Enchantements du dialogue

Joaquin Turina
Espagne 1882-1949

Je suis un pur Sévillan qui ne connut Séville que lorsqu’il en fut parti. Effet d’ailleurs mathématique, car il est aussi nécessaire pour un artiste de s’expatrier pour bien connaître son pays que, pour un peintre, de reculer de quelques pas afin d’embrasser la totalité de son tableau.

 

‘Rapsodia sinfonica’ (1931)

– Pour le dialogue entre deux cultures, hispanique et française, qui se rejoignent dans le parcours de Joaquin Turina, partagé entre sa ville natale, Séville, et Paris, la ville de ses études musicales à la Schola Cantorum de Vincent d’Indy et de ses rencontres – inoubliables évidemment – avec Debussy et Ravel…

– Pour l’entente heureuse entre rythmes populaires enlevés et mélodies sensuelles tout droit venus du Flamenco andalou, et orchestration raffinée inspirée des compositions classiques européennes…

– Pour la relation intime qu’instaure entre le piano et l’orchestre la partition d’un concerto – qui, pour conserver toute sa liberté d’expression, ne dit pas son nom -, véritable chorégraphie sonore d’un pas de deux symphonique…

– Pour la qualité du dialogue subtile entre les musiciens de la Camerata Filarmónica Latinoamericana et leur cheffe Grace Echauri

– Pour le mariage enchanteur, aristocratique, de l’élégante virtuosité de Maria Dolores Gaitán avec l’incomparable distinction des sonorités de son piano Bösendorfer.

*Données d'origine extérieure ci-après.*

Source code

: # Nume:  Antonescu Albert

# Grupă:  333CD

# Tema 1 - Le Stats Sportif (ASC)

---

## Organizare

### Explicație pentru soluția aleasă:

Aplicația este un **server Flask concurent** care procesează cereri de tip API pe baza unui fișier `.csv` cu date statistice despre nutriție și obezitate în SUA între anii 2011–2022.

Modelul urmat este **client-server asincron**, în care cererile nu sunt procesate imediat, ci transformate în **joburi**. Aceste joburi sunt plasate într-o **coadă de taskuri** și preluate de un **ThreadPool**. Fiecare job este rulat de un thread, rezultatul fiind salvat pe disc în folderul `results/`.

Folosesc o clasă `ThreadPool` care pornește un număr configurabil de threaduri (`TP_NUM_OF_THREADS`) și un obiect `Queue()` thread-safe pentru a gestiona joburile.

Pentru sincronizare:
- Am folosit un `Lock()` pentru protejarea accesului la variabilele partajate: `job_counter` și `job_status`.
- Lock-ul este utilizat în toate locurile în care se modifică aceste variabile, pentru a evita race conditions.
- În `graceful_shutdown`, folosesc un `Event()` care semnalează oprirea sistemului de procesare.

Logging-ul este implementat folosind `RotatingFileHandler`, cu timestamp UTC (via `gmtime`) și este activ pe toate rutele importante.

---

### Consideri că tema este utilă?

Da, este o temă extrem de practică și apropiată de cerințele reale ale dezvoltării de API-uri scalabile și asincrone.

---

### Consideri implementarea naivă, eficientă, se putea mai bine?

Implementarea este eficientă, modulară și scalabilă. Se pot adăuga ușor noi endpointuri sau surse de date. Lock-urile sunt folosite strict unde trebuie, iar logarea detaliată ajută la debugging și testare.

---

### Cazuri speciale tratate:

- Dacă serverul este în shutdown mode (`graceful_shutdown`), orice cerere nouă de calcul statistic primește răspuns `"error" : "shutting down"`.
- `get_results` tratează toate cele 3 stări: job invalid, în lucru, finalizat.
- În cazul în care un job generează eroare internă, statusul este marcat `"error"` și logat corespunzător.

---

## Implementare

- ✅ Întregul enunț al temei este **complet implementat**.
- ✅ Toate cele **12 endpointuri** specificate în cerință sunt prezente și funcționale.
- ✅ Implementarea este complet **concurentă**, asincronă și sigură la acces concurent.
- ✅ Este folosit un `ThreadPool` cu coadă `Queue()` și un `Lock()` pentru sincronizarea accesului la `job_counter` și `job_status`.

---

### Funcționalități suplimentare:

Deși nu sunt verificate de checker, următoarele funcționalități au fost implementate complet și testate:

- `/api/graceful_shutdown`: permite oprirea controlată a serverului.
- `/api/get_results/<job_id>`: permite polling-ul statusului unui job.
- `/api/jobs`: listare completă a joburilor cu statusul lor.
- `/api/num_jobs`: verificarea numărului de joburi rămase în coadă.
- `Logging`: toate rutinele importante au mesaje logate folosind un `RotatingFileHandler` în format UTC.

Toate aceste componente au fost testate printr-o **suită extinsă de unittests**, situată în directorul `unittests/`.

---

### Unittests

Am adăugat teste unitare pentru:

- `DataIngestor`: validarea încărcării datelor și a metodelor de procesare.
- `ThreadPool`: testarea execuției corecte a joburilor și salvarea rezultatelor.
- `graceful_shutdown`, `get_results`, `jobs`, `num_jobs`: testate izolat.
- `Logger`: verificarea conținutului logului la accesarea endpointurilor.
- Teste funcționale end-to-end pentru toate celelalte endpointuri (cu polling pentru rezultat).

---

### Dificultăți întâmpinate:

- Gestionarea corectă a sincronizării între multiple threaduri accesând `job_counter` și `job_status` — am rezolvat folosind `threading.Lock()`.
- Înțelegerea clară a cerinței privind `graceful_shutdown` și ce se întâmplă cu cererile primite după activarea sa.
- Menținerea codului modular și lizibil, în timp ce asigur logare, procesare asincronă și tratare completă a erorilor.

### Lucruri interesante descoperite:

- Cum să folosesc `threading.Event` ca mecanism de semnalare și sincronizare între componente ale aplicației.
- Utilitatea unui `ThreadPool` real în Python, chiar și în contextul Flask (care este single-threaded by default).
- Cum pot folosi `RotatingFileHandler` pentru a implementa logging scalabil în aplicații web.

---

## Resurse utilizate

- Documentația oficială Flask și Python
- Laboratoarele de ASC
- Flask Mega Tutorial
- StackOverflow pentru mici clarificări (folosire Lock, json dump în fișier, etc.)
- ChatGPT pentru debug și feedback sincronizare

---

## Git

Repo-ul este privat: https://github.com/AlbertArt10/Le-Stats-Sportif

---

Les Nations, pour raviver leur « concert », ne devraient-elles pas pratiquer plus assidument le dialogue musical ?

Zambra Mora

Las seis cuerdas

La guitarra
hace llorar a los sueños.
El sollozo de las almas
perdidas
se escapa por su boca
redonda.
Y como la tarántula,
teje una gran estrella
para cazar suspiros,
que flotan en su negro
aljibe de madera.


    Federico Garcia Lorca – 1924 – « Poème du Cante jondo »

Les six cordes

La guitare fait pleurer les songes.
Le sanglot des âmes perdues
s’échappe par sa bouche ronde.
Et comme la tarentule,
elle tisse une grande étoile
pour chasser les soupirs
qui flottent dans sa noire
citerne de bois.

Traduction : Pierre Darmangeat

§

Restée interdite pendant des siècles, la Zambra (traduction : "fête") est une tradition de danse et de musique espagnole aux racines multiples, maures, séfarades et gitanes. Espagnole à l'origine, la Zambra reçoit son qualificatif de "mora" (maure) lorsque les arabes et les berbères l'adoptent, entre le IXème et le XVème siècles, à l'occasion des festivités – plus particulièrement les mariages – qu'ils organisent. Les populations juives séfarades, souvent de langue arabe, et partageant avec les maures la même fuite vers les campagnes et les montagnes devant la conversion du pays au christianisme, l'adoptent également.
Les gitans, persécutés eux aussi, réinventent cette tradition musicale lors de leur arrivée en Andalousie, à la fin du XVème siècle.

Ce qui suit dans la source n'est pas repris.